### PROJECT BACKGROUND

* Requirement: Give accurate estimate of how many crew members a ship will require.
    * This information will be passed on by the company to its customers while selleing respective ships to tehm.
* The input DataSet fields are: ['Ship Name', 'Cruise Line', 'Age (as of 2013)', 'Tonnage (1000s of tons)', 'passengers (100s)', 'Length (100s of feet)', 'Cabins (100s)', 'Passenger Density', 'Crew (100s)']
* create a regression model to predict the number of crew members needed for future ships.
* Condition: Particular cruise lines will differ in acceptable crew counts. This may be an important feature as pe Hyundai
* Cruise line value is a String value, we need to convert these strings to numbers. We can use STringIndexer from pyspark.ml.feature
* Exercise file is: Linear_Regression_Consulting_Project.ipynb and data file is: cruise_line_info.csv

# Consulting Project
Congratulations! You've been contracted by Hyundai Heavy Industries to help them build a predictive model for some ships. [Hyundai Heavy Industries](http://www.hyundai.eu/en) is one of the world's largest ship manufacturing companies and builds cruise liners.
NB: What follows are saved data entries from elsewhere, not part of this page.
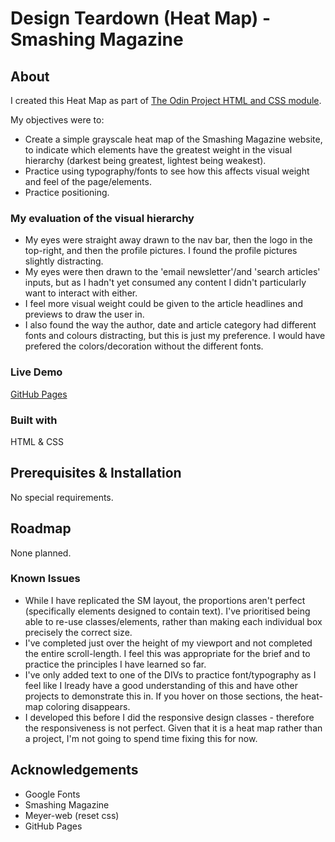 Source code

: 
# Design Teardown (Heat Map) - Smashing Magazine

## About

I created this Heat Map as part of [The Odin Project HTML and CSS module](https://www.theodinproject.com/courses/html-and-css/lessons/design-teardown).

My objectives were to:
* Create a simple grayscale heat map of the Smashing Magazine website, to indicate which elements have the greatest weight in the visual hierarchy (darkest being greatest, lightest being weakest).
* Practice using typography/fonts to see how this affects visual weight and feel of the page/elements.
* Practice positioning.

### My evaluation of the visual hierarchy

* My eyes were straight away drawn to the nav bar, then the logo in the top-right, and then the profile pictures. I found the profile pictures slightly distracting.
* My eyes were then drawn to the 'email newsletter'/and 'search articles' inputs, but as I hadn't yet consumed any content I didn't particularly want to interact with either.
* I feel more visual weight could be given to the article headlines and previews to draw the user in.
* I also found the way the author, date and article category had different fonts and colours distracting, but this is just my preference. I would have prefered the colors/decoration without the different fonts.

### Live Demo

[GitHub Pages](https://kath-ldn.github.io/smashing-design-teardown/)

### Built with

HTML & CSS

## Prerequisites & Installation

No special requirements.

## Roadmap

None planned.

### Known Issues

* While I have replicated the SM layout, the proportions aren't perfect (specifically elements designed to contain text). I've prioritised being able to re-use classes/elements, rather than making each individual box precisely the correct size. 
* I've completed just over the height of my viewport and not completed the entire scroll-length. I feel this was appropriate for the brief and to practice the principles I have learned so far.
* I've only added text to one of the DIVs to practice font/typography as I feel like I lready have a good understanding of this and have other projects to demonstrate this in. If you hover on those sections, the heat-map coloring disappears.
* I developed this before I did the responsive design classes - therefore the responsiveness is not perfect. Given that it is a heat map rather than a project, I'm not going to spend time fixing this for now.

## Acknowledgements

* Google Fonts
* Smashing Magazine
* Meyer-web (reset css)
* GitHub Pages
You've been flown to their headquarters in Ulsan, South Korea to help them give accurate estimates of how many crew members a ship will require.

They are currently building new ships for some customers and want you to create a model and use it to predict how many crew members the ships will need.

Here is what the data looks like so far:

    Description: Measurements of ship size, capacity, crew, and age for 158 cruise
    ships.


    Variables/Columns
    Ship Name     1-20
    Cruise Line   21-40
    Age (as of 2013)   46-48
    Tonnage (1000s of tons)   50-56
    passengers (100s)   58-64
    Length (100s of feet)  66-72
    Cabins  (100s)   74-80
    Passenger Density   82-88
    Crew  (100s)   90-96
    
It is saved in a csv file for you called "cruise_ship_info.csv". Your job is to create a regression model that will help predict how many crew members will be needed for future ships. The client also mentioned that they have found that particular cruise lines will differ in acceptable crew counts, so it is most likely an important feature to include in your analysis! 

Once you've created the model and tested it for a quick check on how well you can expect it to perform, make sure you take a look at why it performs so well!

In [None]:
## Enable the shell to print multiple results (instead of only the last result)

from IPython.core.interactiveshell import InteractiveShell
InteractiveShell.ast_node_interactivity = "all"

In [None]:
import sys
sys.path.append('c:/Users/nishita/exercises_chinmay/tools')
from chinmay_tools import *

In [None]:
printTextFile('Linear_Regression/cruise_ship_info.csv')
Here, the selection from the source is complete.